== Records from a data collection ==
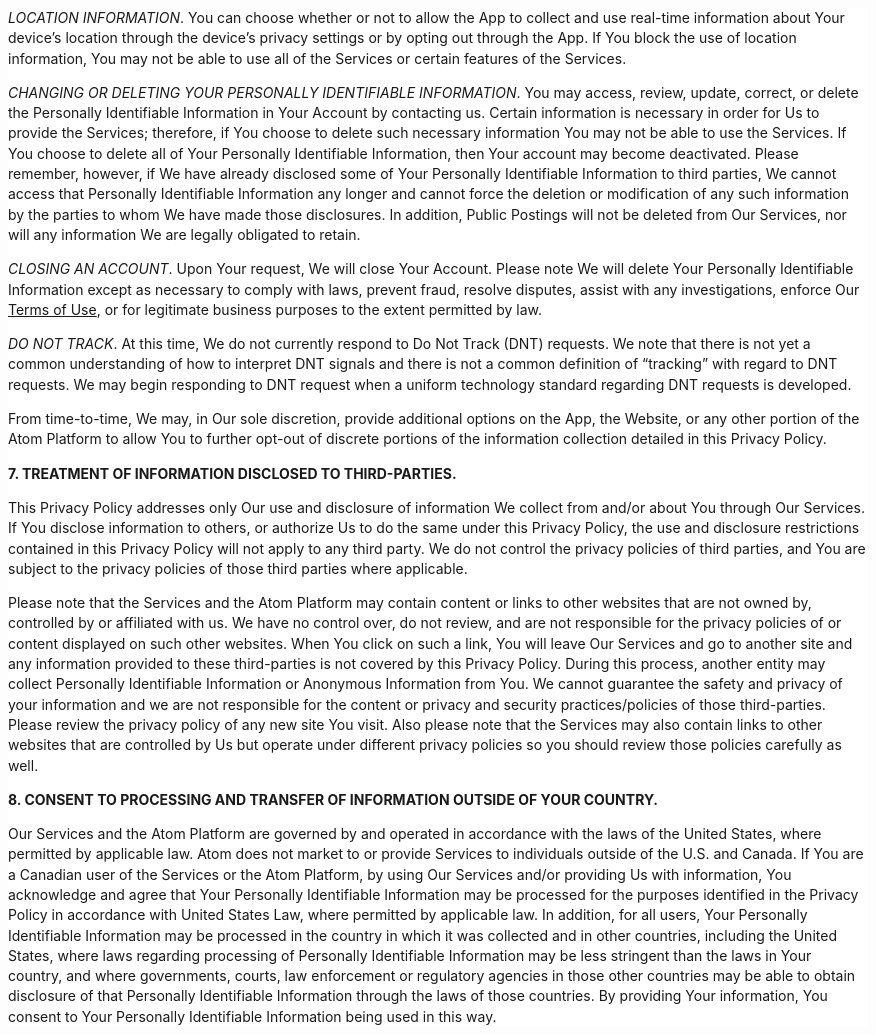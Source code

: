 _LOCATION INFORMATION_. You can choose whether or not to allow the App to collect and use real-time information about Your device’s location through the device’s privacy settings or by opting out through the App. If You block the use of location information, You may not be able to use all of the Services or certain features of the Services.

_CHANGING OR DELETING YOUR PERSONALLY IDENTIFIABLE INFORMATION_. You may access, review, update, correct, or delete the Personally Identifiable Information in Your Account by contacting us. Certain information is necessary in order for Us to provide the Services; therefore, if You choose to delete such necessary information You may not be able to use the Services. If You choose to delete all of Your Personally Identifiable Information, then Your account may become deactivated. Please remember, however, if We have already disclosed some of Your Personally Identifiable Information to third parties, We cannot access that Personally Identifiable Information any longer and cannot force the deletion or modification of any such information by the parties to whom We have made those disclosures. In addition, Public Postings will not be deleted from Our Services, nor will any information We are legally obligated to retain.

_CLOSING AN ACCOUNT_. Upon Your request, We will close Your Account. Please note We will delete Your Personally Identifiable Information except as necessary to comply with laws, prevent fraud, resolve disputes, assist with any investigations, enforce Our [Terms of Use](https://www.atomtickets.com/tos), or for legitimate business purposes to the extent permitted by law.

_DO NOT TRACK_. At this time, We do not currently respond to Do Not Track (DNT) requests. We note that there is not yet a common understanding of how to interpret DNT signals and there is not a common definition of “tracking” with regard to DNT requests. We may begin responding to DNT request when a uniform technology standard regarding DNT requests is developed.

From time-to-time, We may, in Our sole discretion, provide additional options on the App, the Website, or any other portion of the Atom Platform to allow You to further opt-out of discrete portions of the information collection detailed in this Privacy Policy.

**7\. TREATMENT OF INFORMATION DISCLOSED TO THIRD-PARTIES.**

This Privacy Policy addresses only Our use and disclosure of information We collect from and/or about You through Our Services. If You disclose information to others, or authorize Us to do the same under this Privacy Policy, the use and disclosure restrictions contained in this Privacy Policy will not apply to any third party. We do not control the privacy policies of third parties, and You are subject to the privacy policies of those third parties where applicable.

Please note that the Services and the Atom Platform may contain content or links to other websites that are not owned by, controlled by or affiliated with us. We have no control over, do not review, and are not responsible for the privacy policies of or content displayed on such other websites. When You click on such a link, You will leave Our Services and go to another site and any information provided to these third-parties is not covered by this Privacy Policy. During this process, another entity may collect Personally Identifiable Information or Anonymous Information from You. We cannot guarantee the safety and privacy of your information and we are not responsible for the content or privacy and security practices/policies of those third-parties. Please review the privacy policy of any new site You visit. Also please note that the Services may also contain links to other websites that are controlled by Us but operate under different privacy policies so you should review those policies carefully as well.

**8\. CONSENT TO PROCESSING AND TRANSFER OF INFORMATION OUTSIDE OF YOUR COUNTRY.**

Our Services and the Atom Platform are governed by and operated in accordance with the laws of the United States, where permitted by applicable law. Atom does not market to or provide Services to individuals outside of the U.S. and Canada. If You are a Canadian user of the Services or the Atom Platform, by using Our Services and/or providing Us with information, You acknowledge and agree that Your Personally Identifiable Information may be processed for the purposes identified in the Privacy Policy in accordance with United States Law, where permitted by applicable law. In addition, for all users, Your Personally Identifiable Information may be processed in the country in which it was collected and in other countries, including the United States, where laws regarding processing of Personally Identifiable Information may be less stringent than the laws in Your country, and where governments, courts, law enforcement or regulatory agencies in those other countries may be able to obtain disclosure of that Personally Identifiable Information through the laws of those countries. By providing Your information, You consent to Your Personally Identifiable Information being used in this way.
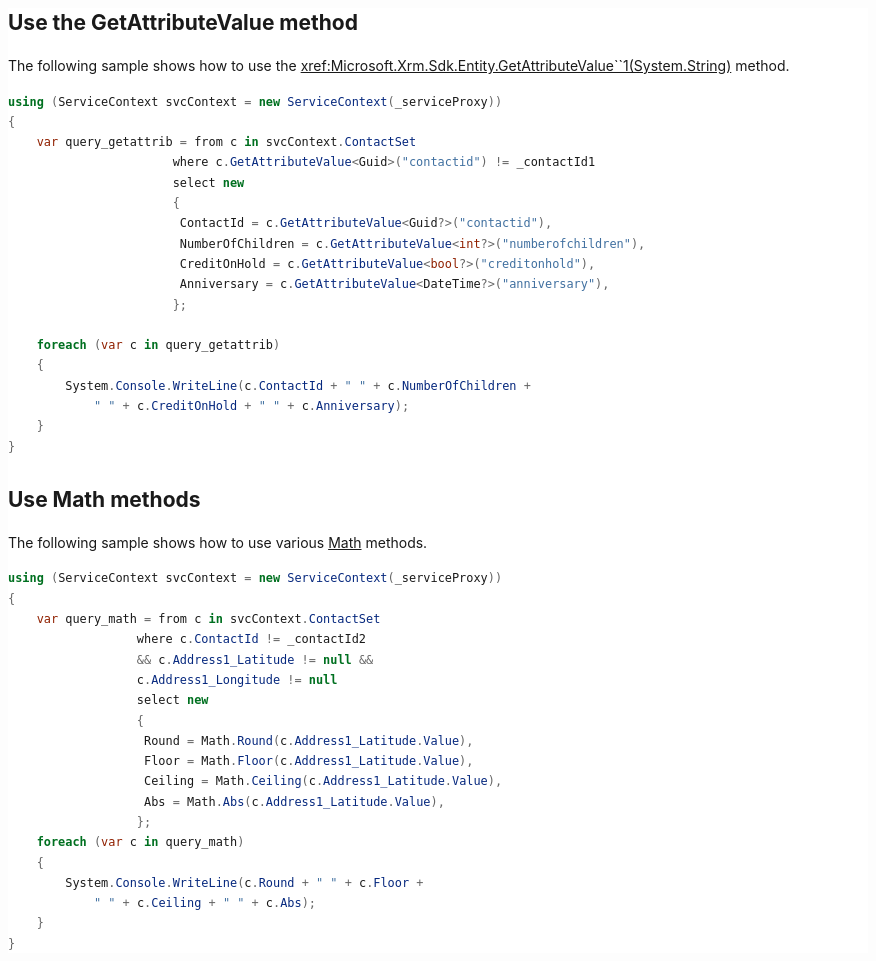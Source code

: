 <a name="BKMK_UsingTheGetAttributeValueMethod"></a>   
## Use the GetAttributeValue method  
 The following sample shows how to use the <xref:Microsoft.Xrm.Sdk.Entity.GetAttributeValue``1(System.String)> method.  
  
```csharp
using (ServiceContext svcContext = new ServiceContext(_serviceProxy))
{
    var query_getattrib = from c in svcContext.ContactSet
                       where c.GetAttributeValue<Guid>("contactid") != _contactId1
                       select new
                       {
                        ContactId = c.GetAttributeValue<Guid?>("contactid"),
                        NumberOfChildren = c.GetAttributeValue<int?>("numberofchildren"),
                        CreditOnHold = c.GetAttributeValue<bool?>("creditonhold"),
                        Anniversary = c.GetAttributeValue<DateTime?>("anniversary"),
                       };

    foreach (var c in query_getattrib)
    {
        System.Console.WriteLine(c.ContactId + " " + c.NumberOfChildren + 
            " " + c.CreditOnHold + " " + c.Anniversary);
    }
}
```  
  
<a name="mathoperators"></a>   
## Use Math methods  
 The following sample shows how to use various [Math](https://msdn.microsoft.com/library/system.math.aspx) methods.  
  
```csharp
using (ServiceContext svcContext = new ServiceContext(_serviceProxy))
{
    var query_math = from c in svcContext.ContactSet
                  where c.ContactId != _contactId2
                  && c.Address1_Latitude != null && 
                  c.Address1_Longitude != null
                  select new
                  {
                   Round = Math.Round(c.Address1_Latitude.Value),
                   Floor = Math.Floor(c.Address1_Latitude.Value),
                   Ceiling = Math.Ceiling(c.Address1_Latitude.Value),
                   Abs = Math.Abs(c.Address1_Latitude.Value),
                  };
    foreach (var c in query_math)
    {
        System.Console.WriteLine(c.Round + " " + c.Floor + 
            " " + c.Ceiling + " " + c.Abs);
    }
}
```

== ABOUT THIS TASK ==
Only the text of the records belongs in your answer, repeated exactly; the pictures stay out.

== OUTPUT BELOW ==
Source code

: _LOCATION INFORMATION_. You can choose whether or not to allow the App to collect and use real-time information about Your device’s location through the device’s privacy settings or by opting out through the App. If You block the use of location information, You may not be able to use all of the Services or certain features of the Services.

_CHANGING OR DELETING YOUR PERSONALLY IDENTIFIABLE INFORMATION_. You may access, review, update, correct, or delete the Personally Identifiable Information in Your Account by contacting us. Certain information is necessary in order for Us to provide the Services; therefore, if You choose to delete such necessary information You may not be able to use the Services. If You choose to delete all of Your Personally Identifiable Information, then Your account may become deactivated. Please remember, however, if We have already disclosed some of Your Personally Identifiable Information to third parties, We cannot access that Personally Identifiable Information any longer and cannot force the deletion or modification of any such information by the parties to whom We have made those disclosures. In addition, Public Postings will not be deleted from Our Services, nor will any information We are legally obligated to retain.

_CLOSING AN ACCOUNT_. Upon Your request, We will close Your Account. Please note We will delete Your Personally Identifiable Information except as necessary to comply with laws, prevent fraud, resolve disputes, assist with any investigations, enforce Our [Terms of Use](https://www.atomtickets.com/tos), or for legitimate business purposes to the extent permitted by law.

_DO NOT TRACK_. At this time, We do not currently respond to Do Not Track (DNT) requests. We note that there is not yet a common understanding of how to interpret DNT signals and there is not a common definition of “tracking” with regard to DNT requests. We may begin responding to DNT request when a uniform technology standard regarding DNT requests is developed.

From time-to-time, We may, in Our sole discretion, provide additional options on the App, the Website, or any other portion of the Atom Platform to allow You to further opt-out of discrete portions of the information collection detailed in this Privacy Policy.

**7\. TREATMENT OF INFORMATION DISCLOSED TO THIRD-PARTIES.**

This Privacy Policy addresses only Our use and disclosure of information We collect from and/or about You through Our Services. If You disclose information to others, or authorize Us to do the same under this Privacy Policy, the use and disclosure restrictions contained in this Privacy Policy will not apply to any third party. We do not control the privacy policies of third parties, and You are subject to the privacy policies of those third parties where applicable.

Please note that the Services and the Atom Platform may contain content or links to other websites that are not owned by, controlled by or affiliated with us. We have no control over, do not review, and are not responsible for the privacy policies of or content displayed on such other websites. When You click on such a link, You will leave Our Services and go to another site and any information provided to these third-parties is not covered by this Privacy Policy. During this process, another entity may collect Personally Identifiable Information or Anonymous Information from You. We cannot guarantee the safety and privacy of your information and we are not responsible for the content or privacy and security practices/policies of those third-parties. Please review the privacy policy of any new site You visit. Also please note that the Services may also contain links to other websites that are controlled by Us but operate under different privacy policies so you should review those policies carefully as well.

**8\. CONSENT TO PROCESSING AND TRANSFER OF INFORMATION OUTSIDE OF YOUR COUNTRY.**

Our Services and the Atom Platform are governed by and operated in accordance with the laws of the United States, where permitted by applicable law. Atom does not market to or provide Services to individuals outside of the U.S. and Canada. If You are a Canadian user of the Services or the Atom Platform, by using Our Services and/or providing Us with information, You acknowledge and agree that Your Personally Identifiable Information may be processed for the purposes identified in the Privacy Policy in accordance with United States Law, where permitted by applicable law. In addition, for all users, Your Personally Identifiable Information may be processed in the country in which it was collected and in other countries, including the United States, where laws regarding processing of Personally Identifiable Information may be less stringent than the laws in Your country, and where governments, courts, law enforcement or regulatory agencies in those other countries may be able to obtain disclosure of that Personally Identifiable Information through the laws of those countries. By providing Your information, You consent to Your Personally Identifiable Information being used in this way.
Source code

: <a name="BKMK_UsingTheGetAttributeValueMethod"></a>   
## Use the GetAttributeValue method  
 The following sample shows how to use the <xref:Microsoft.Xrm.Sdk.Entity.GetAttributeValue``1(System.String)> method.  
  
```csharp
using (ServiceContext svcContext = new ServiceContext(_serviceProxy))
{
    var query_getattrib = from c in svcContext.ContactSet
                       where c.GetAttributeValue<Guid>("contactid") != _contactId1
                       select new
                       {
                        ContactId = c.GetAttributeValue<Guid?>("contactid"),
                        NumberOfChildren = c.GetAttributeValue<int?>("numberofchildren"),
                        CreditOnHold = c.GetAttributeValue<bool?>("creditonhold"),
                        Anniversary = c.GetAttributeValue<DateTime?>("anniversary"),
                       };

    foreach (var c in query_getattrib)
    {
        System.Console.WriteLine(c.ContactId + " " + c.NumberOfChildren + 
            " " + c.CreditOnHold + " " + c.Anniversary);
    }
}
```  
  
<a name="mathoperators"></a>   
## Use Math methods  
 The following sample shows how to use various [Math](https://msdn.microsoft.com/library/system.math.aspx) methods.  
  
```csharp
using (ServiceContext svcContext = new ServiceContext(_serviceProxy))
{
    var query_math = from c in svcContext.ContactSet
                  where c.ContactId != _contactId2
                  && c.Address1_Latitude != null && 
                  c.Address1_Longitude != null
                  select new
                  {
                   Round = Math.Round(c.Address1_Latitude.Value),
                   Floor = Math.Floor(c.Address1_Latitude.Value),
                   Ceiling = Math.Ceiling(c.Address1_Latitude.Value),
                   Abs = Math.Abs(c.Address1_Latitude.Value),
                  };
    foreach (var c in query_math)
    {
        System.Console.WriteLine(c.Round + " " + c.Floor + 
            " " + c.Ceiling + " " + c.Abs);
    }
}
```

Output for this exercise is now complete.